### Task prompt:
Without any omission, reproduce the records that follow.

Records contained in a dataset
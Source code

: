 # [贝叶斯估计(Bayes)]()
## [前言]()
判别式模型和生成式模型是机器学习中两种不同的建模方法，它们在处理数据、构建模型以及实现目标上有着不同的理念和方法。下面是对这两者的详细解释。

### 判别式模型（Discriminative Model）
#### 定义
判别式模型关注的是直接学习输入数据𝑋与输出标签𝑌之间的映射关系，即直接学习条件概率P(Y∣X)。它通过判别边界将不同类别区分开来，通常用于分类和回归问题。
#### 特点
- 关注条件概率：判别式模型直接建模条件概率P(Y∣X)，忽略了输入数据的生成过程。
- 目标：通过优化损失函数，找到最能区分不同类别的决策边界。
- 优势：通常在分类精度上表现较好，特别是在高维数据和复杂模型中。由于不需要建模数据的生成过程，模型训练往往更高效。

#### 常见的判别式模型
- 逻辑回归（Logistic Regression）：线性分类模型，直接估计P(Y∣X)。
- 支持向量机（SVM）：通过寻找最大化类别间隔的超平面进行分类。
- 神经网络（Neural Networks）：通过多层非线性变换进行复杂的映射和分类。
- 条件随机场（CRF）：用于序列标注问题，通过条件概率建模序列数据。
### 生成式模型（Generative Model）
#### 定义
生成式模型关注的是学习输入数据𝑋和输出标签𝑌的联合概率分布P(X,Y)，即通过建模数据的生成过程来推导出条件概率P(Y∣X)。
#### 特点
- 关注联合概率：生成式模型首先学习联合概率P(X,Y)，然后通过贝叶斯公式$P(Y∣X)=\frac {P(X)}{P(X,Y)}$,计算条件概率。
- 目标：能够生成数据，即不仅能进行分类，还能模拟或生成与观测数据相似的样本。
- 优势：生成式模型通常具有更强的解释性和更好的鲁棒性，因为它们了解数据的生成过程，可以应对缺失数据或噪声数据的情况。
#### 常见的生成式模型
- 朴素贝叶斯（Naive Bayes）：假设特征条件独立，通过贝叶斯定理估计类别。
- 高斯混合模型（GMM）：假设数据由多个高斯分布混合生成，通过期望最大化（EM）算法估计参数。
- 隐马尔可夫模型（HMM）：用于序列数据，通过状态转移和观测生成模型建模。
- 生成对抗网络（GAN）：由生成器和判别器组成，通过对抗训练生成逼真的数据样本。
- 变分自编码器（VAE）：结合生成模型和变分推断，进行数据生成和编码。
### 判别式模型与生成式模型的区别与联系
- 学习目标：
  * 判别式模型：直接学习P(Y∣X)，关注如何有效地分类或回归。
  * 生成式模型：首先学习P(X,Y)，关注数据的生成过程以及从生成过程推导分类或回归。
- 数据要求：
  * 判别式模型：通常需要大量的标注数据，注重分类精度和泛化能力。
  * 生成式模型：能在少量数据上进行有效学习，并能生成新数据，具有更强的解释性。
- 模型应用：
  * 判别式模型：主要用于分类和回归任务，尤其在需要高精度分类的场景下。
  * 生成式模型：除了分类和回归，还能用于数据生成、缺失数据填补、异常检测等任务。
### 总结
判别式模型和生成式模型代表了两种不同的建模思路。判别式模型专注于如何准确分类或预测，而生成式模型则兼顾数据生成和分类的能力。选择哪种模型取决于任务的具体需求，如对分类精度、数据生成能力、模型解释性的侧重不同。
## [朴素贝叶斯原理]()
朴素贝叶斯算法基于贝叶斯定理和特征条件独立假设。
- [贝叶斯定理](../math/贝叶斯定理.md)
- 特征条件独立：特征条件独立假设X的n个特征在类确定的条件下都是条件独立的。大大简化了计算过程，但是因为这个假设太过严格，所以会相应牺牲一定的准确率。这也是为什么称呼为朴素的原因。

### Completed exercise:
Source code

: # [贝叶斯估计(Bayes)]()
## [前言]()
判别式模型和生成式模型是机器学习中两种不同的建模方法，它们在处理数据、构建模型以及实现目标上有着不同的理念和方法。下面是对这两者的详细解释。

### 判别式模型（Discriminative Model）
#### 定义
判别式模型关注的是直接学习输入数据𝑋与输出标签𝑌之间的映射关系，即直接学习条件概率P(Y∣X)。它通过判别边界将不同类别区分开来，通常用于分类和回归问题。
#### 特点
- 关注条件概率：判别式模型直接建模条件概率P(Y∣X)，忽略了输入数据的生成过程。
- 目标：通过优化损失函数，找到最能区分不同类别的决策边界。
- 优势：通常在分类精度上表现较好，特别是在高维数据和复杂模型中。由于不需要建模数据的生成过程，模型训练往往更高效。

#### 常见的判别式模型
- 逻辑回归（Logistic Regression）：线性分类模型，直接估计P(Y∣X)。
- 支持向量机（SVM）：通过寻找最大化类别间隔的超平面进行分类。
- 神经网络（Neural Networks）：通过多层非线性变换进行复杂的映射和分类。
- 条件随机场（CRF）：用于序列标注问题，通过条件概率建模序列数据。
### 生成式模型（Generative Model）
#### 定义
生成式模型关注的是学习输入数据𝑋和输出标签𝑌的联合概率分布P(X,Y)，即通过建模数据的生成过程来推导出条件概率P(Y∣X)。
#### 特点
- 关注联合概率：生成式模型首先学习联合概率P(X,Y)，然后通过贝叶斯公式$P(Y∣X)=\frac {P(X)}{P(X,Y)}$,计算条件概率。
- 目标：能够生成数据，即不仅能进行分类，还能模拟或生成与观测数据相似的样本。
- 优势：生成式模型通常具有更强的解释性和更好的鲁棒性，因为它们了解数据的生成过程，可以应对缺失数据或噪声数据的情况。
#### 常见的生成式模型
- 朴素贝叶斯（Naive Bayes）：假设特征条件独立，通过贝叶斯定理估计类别。
- 高斯混合模型（GMM）：假设数据由多个高斯分布混合生成，通过期望最大化（EM）算法估计参数。
- 隐马尔可夫模型（HMM）：用于序列数据，通过状态转移和观测生成模型建模。
- 生成对抗网络（GAN）：由生成器和判别器组成，通过对抗训练生成逼真的数据样本。
- 变分自编码器（VAE）：结合生成模型和变分推断，进行数据生成和编码。
### 判别式模型与生成式模型的区别与联系
- 学习目标：
  * 判别式模型：直接学习P(Y∣X)，关注如何有效地分类或回归。
  * 生成式模型：首先学习P(X,Y)，关注数据的生成过程以及从生成过程推导分类或回归。
- 数据要求：
  * 判别式模型：通常需要大量的标注数据，注重分类精度和泛化能力。
  * 生成式模型：能在少量数据上进行有效学习，并能生成新数据，具有更强的解释性。
- 模型应用：
  * 判别式模型：主要用于分类和回归任务，尤其在需要高精度分类的场景下。
  * 生成式模型：除了分类和回归，还能用于数据生成、缺失数据填补、异常检测等任务。
### 总结
判别式模型和生成式模型代表了两种不同的建模思路。判别式模型专注于如何准确分类或预测，而生成式模型则兼顾数据生成和分类的能力。选择哪种模型取决于任务的具体需求，如对分类精度、数据生成能力、模型解释性的侧重不同。
## [朴素贝叶斯原理]()
朴素贝叶斯算法基于贝叶斯定理和特征条件独立假设。
- [贝叶斯定理](../math/贝叶斯定理.md)
- 特征条件独立：特征条件独立假设X的n个特征在类确定的条件下都是条件独立的。大大简化了计算过程，但是因为这个假设太过严格，所以会相应牺牲一定的准确率。这也是为什么称呼为朴素的原因。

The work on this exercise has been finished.